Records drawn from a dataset
-- Opening Marker --

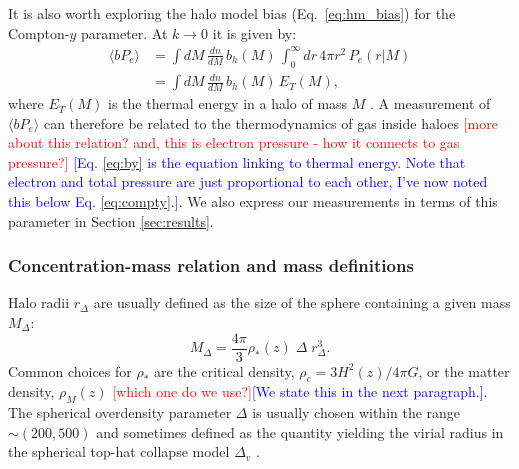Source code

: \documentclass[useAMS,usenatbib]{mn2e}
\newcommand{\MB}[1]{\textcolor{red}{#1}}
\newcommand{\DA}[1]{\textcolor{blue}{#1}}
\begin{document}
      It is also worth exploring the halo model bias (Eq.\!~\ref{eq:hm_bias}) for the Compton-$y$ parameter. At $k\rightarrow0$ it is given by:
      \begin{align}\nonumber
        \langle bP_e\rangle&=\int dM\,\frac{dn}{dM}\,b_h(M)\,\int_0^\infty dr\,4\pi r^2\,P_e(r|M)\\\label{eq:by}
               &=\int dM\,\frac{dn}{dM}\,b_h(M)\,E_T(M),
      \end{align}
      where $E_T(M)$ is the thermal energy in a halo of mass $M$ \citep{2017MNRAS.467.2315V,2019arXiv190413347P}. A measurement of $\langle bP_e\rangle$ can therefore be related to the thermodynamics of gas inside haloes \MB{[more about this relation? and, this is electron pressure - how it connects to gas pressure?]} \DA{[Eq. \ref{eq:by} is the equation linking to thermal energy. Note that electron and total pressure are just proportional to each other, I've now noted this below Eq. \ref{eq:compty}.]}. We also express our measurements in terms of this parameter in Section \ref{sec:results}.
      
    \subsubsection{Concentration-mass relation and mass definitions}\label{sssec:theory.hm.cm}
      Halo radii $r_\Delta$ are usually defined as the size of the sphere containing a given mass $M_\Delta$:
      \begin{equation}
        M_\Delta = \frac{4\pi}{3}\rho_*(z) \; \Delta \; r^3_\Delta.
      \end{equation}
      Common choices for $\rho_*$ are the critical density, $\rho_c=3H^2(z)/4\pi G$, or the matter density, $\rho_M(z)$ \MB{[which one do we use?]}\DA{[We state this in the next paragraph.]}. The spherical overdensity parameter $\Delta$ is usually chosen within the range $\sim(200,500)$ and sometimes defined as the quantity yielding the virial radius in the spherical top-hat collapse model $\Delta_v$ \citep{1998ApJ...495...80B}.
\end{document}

-- Closing Marker --

▸ **Work to complete**: Go through the records and gather the lines that hold "citep".

▸ **Solution to this task**:
      where $E_T(M)$ is the thermal energy in a halo of mass $M$ \citep{2017MNRAS.467.2315V,2019arXiv190413347P}. A measurement of $\langle bP_e\rangle$ can therefore be related to the thermodynamics of gas inside haloes \MB{[more about this relation? and, this is electron pressure - how it connects to gas pressure?]} \DA{[Eq. \ref{eq:by} is the equation linking to thermal energy. Note that electron and total pressure are just proportional to each other, I've now noted this below Eq. \ref{eq:compty}.]}. We also express our measurements in terms of this parameter in Section \ref{sec:results}.
      Common choices for $\rho_*$ are the critical density, $\rho_c=3H^2(z)/4\pi G$, or the matter density, $\rho_M(z)$ \MB{[which one do we use?]}\DA{[We state this in the next paragraph.]}. The spherical overdensity parameter $\Delta$ is usually chosen within the range $\sim(200,500)$ and sometimes defined as the quantity yielding the virial radius in the spherical top-hat collapse model $\Delta_v$ \citep{1998ApJ...495...80B}.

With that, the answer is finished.